In one preferred embodiment, a pressure spring, e.g. foam rubber or one end of a helical spring 13, rests against the bottom 3, and is set up so that it attempts to displace piston part 2 away from the cylinder bottom 3. As is evident from Fig. 2 and 3, the device is intended to interact with a capillary part, the whole of which is designated 14, that is displaceable relative to the device. In the case shown here, the capillary part 14 comprises a cold trap with a heat reservoir 15, the actual capillary 16 and an O-ring seal 17 arranged to interact with the end surface of the piston part. Fig. 2 shows the capillary in its extended position, whereby the outer opening of the capillary 16 is closed by means of a sealing plate 18.
By means of an upward and downward moveable operating device 19, only implied here, set up to act on stop faces 20 arranged on the remote end surface and on either side of the sealing plate 18, the capillary part 14 can be displaced as a whole entity towards the piston part 2 and, against the effect of the spring 13, inwards into the cylinder part 1 as shown in Fig. 3. "
In the position shown in Fig. 1 , the device is not docked, which means that there is no capillary unit at the free end of the piston part. In this initial position of a cycle, the central channel 11 and the inlet and outlet channels 9 and 10 are filled with entrapped liquid as these channels 9 and 10 are closed off by the jacket wall 4 of the cylinder part due to the displacement position of piston part 2. Due to the action of spring 13, the piston part 2 is thus somewhat displaced outwards, which means that the inlet and outlet channels 9 and 10, respectively, of the piston part are located beyond the inlet and outlet openings 5 and 6, respectively, of the cylinder part.

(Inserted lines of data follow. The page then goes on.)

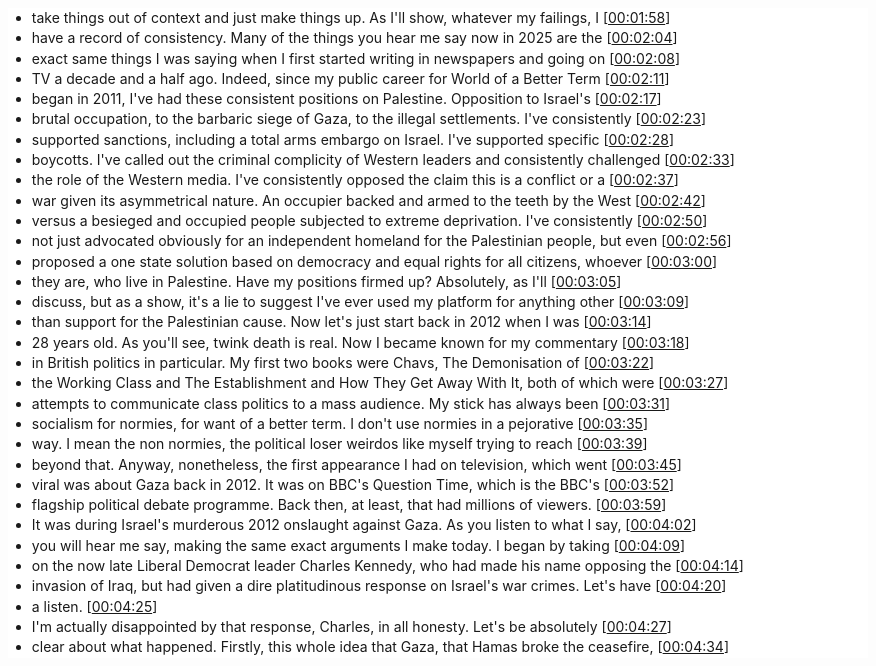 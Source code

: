 *  take things out of context and just make things up. As I'll show, whatever my failings, I [[00:01:58](https://www.youtube.com/watch?v=RibyILPi4Kk&t=118.56s)]
*  have a record of consistency. Many of the things you hear me say now in 2025 are the [[00:02:04](https://www.youtube.com/watch?v=RibyILPi4Kk&t=124.44s)]
*  exact same things I was saying when I first started writing in newspapers and going on [[00:02:08](https://www.youtube.com/watch?v=RibyILPi4Kk&t=128.04s)]
*  TV a decade and a half ago. Indeed, since my public career for World of a Better Term [[00:02:11](https://www.youtube.com/watch?v=RibyILPi4Kk&t=131.88s)]
*  began in 2011, I've had these consistent positions on Palestine. Opposition to Israel's [[00:02:17](https://www.youtube.com/watch?v=RibyILPi4Kk&t=137.64s)]
*  brutal occupation, to the barbaric siege of Gaza, to the illegal settlements. I've consistently [[00:02:23](https://www.youtube.com/watch?v=RibyILPi4Kk&t=143.24s)]
*  supported sanctions, including a total arms embargo on Israel. I've supported specific [[00:02:28](https://www.youtube.com/watch?v=RibyILPi4Kk&t=148.84s)]
*  boycotts. I've called out the criminal complicity of Western leaders and consistently challenged [[00:02:33](https://www.youtube.com/watch?v=RibyILPi4Kk&t=153.56s)]
*  the role of the Western media. I've consistently opposed the claim this is a conflict or a [[00:02:37](https://www.youtube.com/watch?v=RibyILPi4Kk&t=157.52s)]
*  war given its asymmetrical nature. An occupier backed and armed to the teeth by the West [[00:02:42](https://www.youtube.com/watch?v=RibyILPi4Kk&t=162.84s)]
*  versus a besieged and occupied people subjected to extreme deprivation. I've consistently [[00:02:50](https://www.youtube.com/watch?v=RibyILPi4Kk&t=170.24s)]
*  not just advocated obviously for an independent homeland for the Palestinian people, but even [[00:02:56](https://www.youtube.com/watch?v=RibyILPi4Kk&t=176.16000000000003s)]
*  proposed a one state solution based on democracy and equal rights for all citizens, whoever [[00:03:00](https://www.youtube.com/watch?v=RibyILPi4Kk&t=180.72s)]
*  they are, who live in Palestine. Have my positions firmed up? Absolutely, as I'll [[00:03:05](https://www.youtube.com/watch?v=RibyILPi4Kk&t=185.52s)]
*  discuss, but as a show, it's a lie to suggest I've ever used my platform for anything other [[00:03:09](https://www.youtube.com/watch?v=RibyILPi4Kk&t=189.12s)]
*  than support for the Palestinian cause. Now let's just start back in 2012 when I was [[00:03:14](https://www.youtube.com/watch?v=RibyILPi4Kk&t=194.48000000000002s)]
*  28 years old. As you'll see, twink death is real. Now I became known for my commentary [[00:03:18](https://www.youtube.com/watch?v=RibyILPi4Kk&t=198.92000000000002s)]
*  in British politics in particular. My first two books were Chavs, The Demonisation of [[00:03:22](https://www.youtube.com/watch?v=RibyILPi4Kk&t=202.76000000000002s)]
*  the Working Class and The Establishment and How They Get Away With It, both of which were [[00:03:27](https://www.youtube.com/watch?v=RibyILPi4Kk&t=207.20000000000002s)]
*  attempts to communicate class politics to a mass audience. My stick has always been [[00:03:31](https://www.youtube.com/watch?v=RibyILPi4Kk&t=211.28s)]
*  socialism for normies, for want of a better term. I don't use normies in a pejorative [[00:03:35](https://www.youtube.com/watch?v=RibyILPi4Kk&t=215.8s)]
*  way. I mean the non normies, the political loser weirdos like myself trying to reach [[00:03:39](https://www.youtube.com/watch?v=RibyILPi4Kk&t=219.44s)]
*  beyond that. Anyway, nonetheless, the first appearance I had on television, which went [[00:03:45](https://www.youtube.com/watch?v=RibyILPi4Kk&t=225.84s)]
*  viral was about Gaza back in 2012. It was on BBC's Question Time, which is the BBC's [[00:03:52](https://www.youtube.com/watch?v=RibyILPi4Kk&t=232.48s)]
*  flagship political debate programme. Back then, at least, that had millions of viewers. [[00:03:59](https://www.youtube.com/watch?v=RibyILPi4Kk&t=239.28s)]
*  It was during Israel's murderous 2012 onslaught against Gaza. As you listen to what I say, [[00:04:02](https://www.youtube.com/watch?v=RibyILPi4Kk&t=242.88s)]
*  you will hear me say, making the same exact arguments I make today. I began by taking [[00:04:09](https://www.youtube.com/watch?v=RibyILPi4Kk&t=249.04s)]
*  on the now late Liberal Democrat leader Charles Kennedy, who had made his name opposing the [[00:04:14](https://www.youtube.com/watch?v=RibyILPi4Kk&t=254.08s)]
*  invasion of Iraq, but had given a dire platitudinous response on Israel's war crimes. Let's have [[00:04:20](https://www.youtube.com/watch?v=RibyILPi4Kk&t=260.0s)]
*  a listen. [[00:04:25](https://www.youtube.com/watch?v=RibyILPi4Kk&t=265.36s)]
*  I'm actually disappointed by that response, Charles, in all honesty. Let's be absolutely [[00:04:27](https://www.youtube.com/watch?v=RibyILPi4Kk&t=267.0s)]
*  clear about what happened. Firstly, this whole idea that Gaza, that Hamas broke the ceasefire, [[00:04:34](https://www.youtube.com/watch?v=RibyILPi4Kk&t=274.6s)]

When the capillary part 14 is docked and pushed inwards in the manner indicated and as shown in Fig. 2, it will displace the piston part 2 inwards into the cylinder part, which means that the inlet and outlet channels 9 and 10 align with the inlet and outlet openings 5 and 6 and that a flow path for liquid is established from the inlet at 5, via the inlet channel 9, the central channel 11 and outlet channel 10 to the outlet 6. As the capillary 16 in part 14 is closed off at the top by the sealing plate 18, the entrapped air prevents liquid passing through the channels of the piston part 2 from being routed towards capillary 16 and filling it up.
When the capillary unit is pressed downwards further against the action of the spring 13 due to the action of the operating device 19, the inlet and outlet channels 9 and 10 will initially be closed off against the cylinder jacket wall, as is shown in Fig. 3; the outlet channel 10 is also closed off against the lifter 12, and at the same time valve 22 in the inlet channel 7 is closed off, in the manner shown, to prevent liquid from it running into the slot 23 between the jacket wall 4 of the cylinder and the capillary part 14.
At the same time as the capillary and piston parts 14 and 2, respectively, are pressed down, the lifter 12 will be displaced even further into the central channel 11, which leads to the liquid that is trapped there being forced up into the capillary 16. The liquid can then leach out substances that may possibly be found there. The leaching liquid can then be subjected to analysis. When the time calculated to be needed has passed, the spring is allowed to move the piston and capillary parts upwards, whereby the liquid in the capillary is withdrawn again up into the central channel 11 of the piston part 2 due to the action of the lifter 12. From there, the withdrawn quantity of liquid is transferred onwards with the help of the liquid that, when the piston part has reached the position according to Fig. 2 and valve 22 has opened, can once again flow through as a well defined part of the flow and without air bubbles out of the device through outlet channel 8 for possible analysis.